Task description :: Return exactly the lines below, starting with the one that has "prefer to work with quality" and going on through the one that has "that this replaces".

Exercise data ::

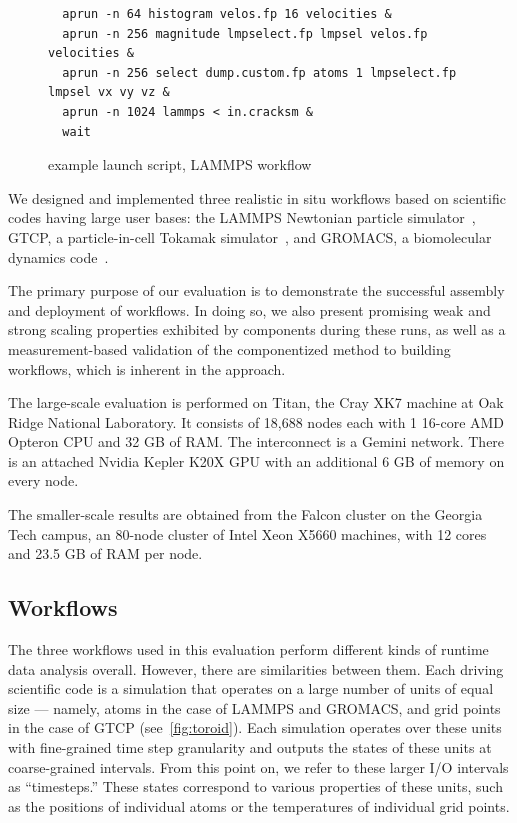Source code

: \begin{figure}
  \begin{lstlisting}
  aprun -n 64 histogram velos.fp 16 velocities &
  aprun -n 256 magnitude lmpselect.fp lmpsel velos.fp velocities &
  aprun -n 256 select dump.custom.fp atoms 1 lmpselect.fp lmpsel vx vy vz &
  aprun -n 1024 lammps < in.cracksm &
  wait
  \end{lstlisting}
  \caption{\sys example launch script, LAMMPS workflow}
  \label{fig:launch-script}
\end{figure}

We designed and implemented three realistic in situ workflows based on
scientific codes having large user bases: the LAMMPS Newtonian particle
simulator~\cite{plimpton:1997:lammps}, GTCP, a particle-in-cell Tokamak
simulator~\cite{lin:gtc}, and GROMACS,
a biomolecular dynamics code~\cite{hess2008gromacs}.

The primary purpose of our evaluation is to demonstrate the
successful assembly and deployment of \sys workflows. In doing so, 
we also present promising
weak and strong scaling properties exhibited by \sys components
during these runs, as well as a measurement-based validation of
the componentized method to building workflows, which is inherent in the \sys approach.

The large-scale evaluation is performed on Titan, the Cray XK7 machine at Oak Ridge
National Laboratory. It consists of 18,688 nodes each with 1 16-core AMD
Opteron CPU and 32 GB of RAM. The interconnect is a Gemini network. There is an
attached Nvidia Kepler K20X GPU with an additional 6 GB of memory on every
node.

The smaller-scale results are obtained from the Falcon cluster
on the Georgia Tech campus, an 80-node cluster of Intel Xeon X5660 machines,
with 12 cores and 23.5 GB of RAM per node. 

\subsection{Workflows}

The three \sys workflows used in this evaluation perform
different kinds of runtime data analysis overall.
However, there are similarities between them.
Each driving scientific code is a simulation that
operates on a large number of units of equal size --- namely, atoms
in the case of LAMMPS and GROMACS, and grid points
in the case of GTCP (see~\autoref{fig:toroid}).
Each simulation operates over these units
with fine-grained time step granularity
and outputs the states of these units at coarse-grained
intervals. From this point on, we refer to these larger
I/O intervals as ``timesteps.''
These states correspond to various properties
of these units, such as the positions of individual atoms or the
temperatures of individual grid points.

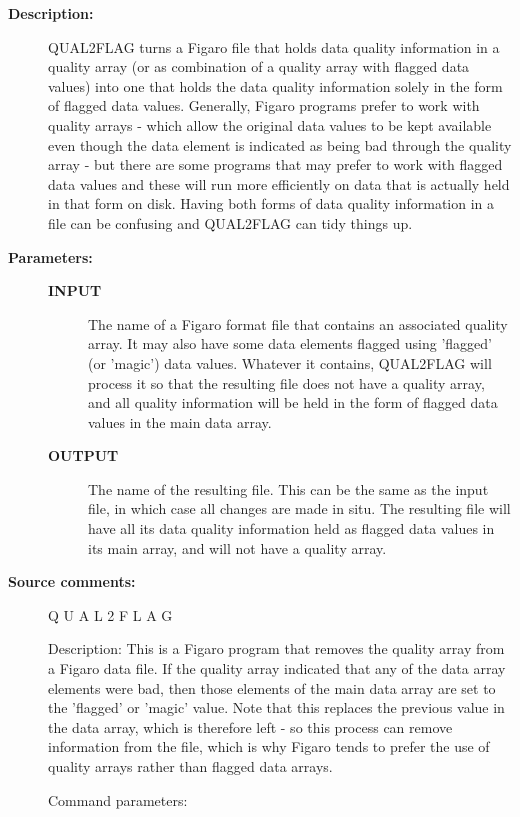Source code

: \begin{description}
\begin{description}
\item [\textbf{Description:}]
 QUAL2FLAG turns a Figaro file that holds data quality information in
 a quality array (or as combination of a quality array with flagged
 data values) into one that holds the data quality information solely
 in the form of flagged data values. Generally, Figaro programs
 prefer to work with quality arrays - which allow the original data
 values to be kept available even though the data element is
 indicated as being bad through the quality array - but there are
 some programs that may prefer to work with flagged data values and
 these will run more efficiently on data that is actually held in
 that form on disk. Having both forms of data quality information
 in a file can be confusing and QUAL2FLAG can tidy things up.

\item [\textbf{Parameters:}]
\begin{description}
\item [\textbf{INPUT}]
 The name of a Figaro format file that
 contains an associated quality array. It may also have
 some data elements flagged using 'flagged' (or 'magic')
 data values. Whatever it contains, QUAL2FLAG will process it
 so that the resulting file does not have a quality array,
 and all quality information will be held in the form of
 flagged data values in the main data array.
\item [\textbf{OUTPUT}]
 The name of the resulting file. This can
 be the same as the input file, in which case all changes are
 made in situ. The resulting file will have all its data
 quality information held as flagged data values in its
 main array, and will not have a quality array.
\end{description}

\item [\textbf{Source comments:}]
\begin{terminalv}
 Q U A L 2 F L A G

 Description:
    This is a Figaro program that removes the quality array from a
    Figaro data file. If the quality array indicated that any of
    the data array elements were bad, then those elements of the
    main data array are set to the 'flagged' or 'magic' value. Note
    that this replaces the previous value in the data array, which is
    therefore left - so this process can remove information from the
    file, which is why Figaro tends to prefer the use of quality
    arrays rather than flagged data arrays.

 Command parameters:


\end{terminalv}
\end{description}
\end{description}
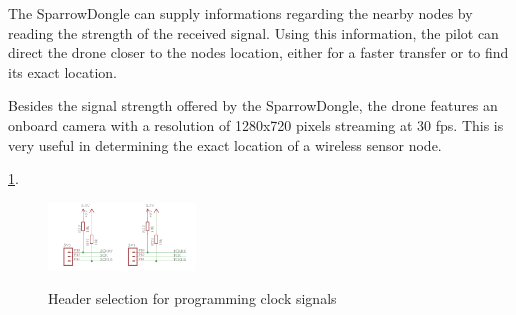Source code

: \label{sec:prox}

The SparrowDongle can supply informations regarding the nearby nodes by reading the strength of the received signal. Using this information, the pilot can direct the drone closer to the nodes location, either for a faster transfer or to find its exact location. 

Besides the signal strength offered by the SparrowDongle, the drone features an onboard camera with a resolution of 1280x720 pixels streaming at 30 fps. This is very useful in determining the exact location of a wireless sensor node.


\ref{fig:progr}.


\begin{figure}[ht] \centering \label{fig:progr}
\includegraphics[width=0.35\textwidth]{img/progr.png} \caption{Header selection
for programming clock signals} \end{figure}



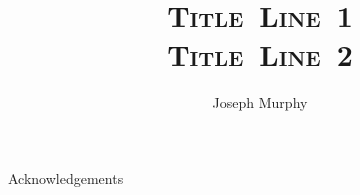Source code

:\documentclass[11pt]{mvlthesis}
\title{\scshape \mbox{Title Line 1}\\
\scshape \mbox{Title Line 2}}
\author{Joseph Murphy}
\begin{document}
\maketitle
\begin{abstract}



\end{abstract}

\begin{frontmatter}

\begin{acknowledgements}
\begin{center}
\vspace{0.4in}
Acknowledgements
\end{center}
\end{acknowledgements}

\tableofcontents
\listoffigures
\listoftables

\end{frontmatter}











\appendix
\end{document}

Solution to the exercise ::
 prefer to work with quality arrays - which allow the original data
 values to be kept available even though the data element is
 indicated as being bad through the quality array - but there are
 some programs that may prefer to work with flagged data values and
 these will run more efficiently on data that is actually held in
 that form on disk. Having both forms of data quality information
 in a file can be confusing and QUAL2FLAG can tidy things up.

\item [\textbf{Parameters:}]
\begin{description}
\item [\textbf{INPUT}]
 The name of a Figaro format file that
 contains an associated quality array. It may also have
 some data elements flagged using 'flagged' (or 'magic')
 data values. Whatever it contains, QUAL2FLAG will process it
 so that the resulting file does not have a quality array,
 and all quality information will be held in the form of
 flagged data values in the main data array.
\item [\textbf{OUTPUT}]
 The name of the resulting file. This can
 be the same as the input file, in which case all changes are
 made in situ. The resulting file will have all its data
 quality information held as flagged data values in its
 main array, and will not have a quality array.
\end{description}

\item [\textbf{Source comments:}]
\begin{terminalv}
 Q U A L 2 F L A G

 Description:
    This is a Figaro program that removes the quality array from a
    Figaro data file. If the quality array indicated that any of
    the data array elements were bad, then those elements of the
    main data array are set to the 'flagged' or 'magic' value. Note
    that this replaces the previous value in the data array, which is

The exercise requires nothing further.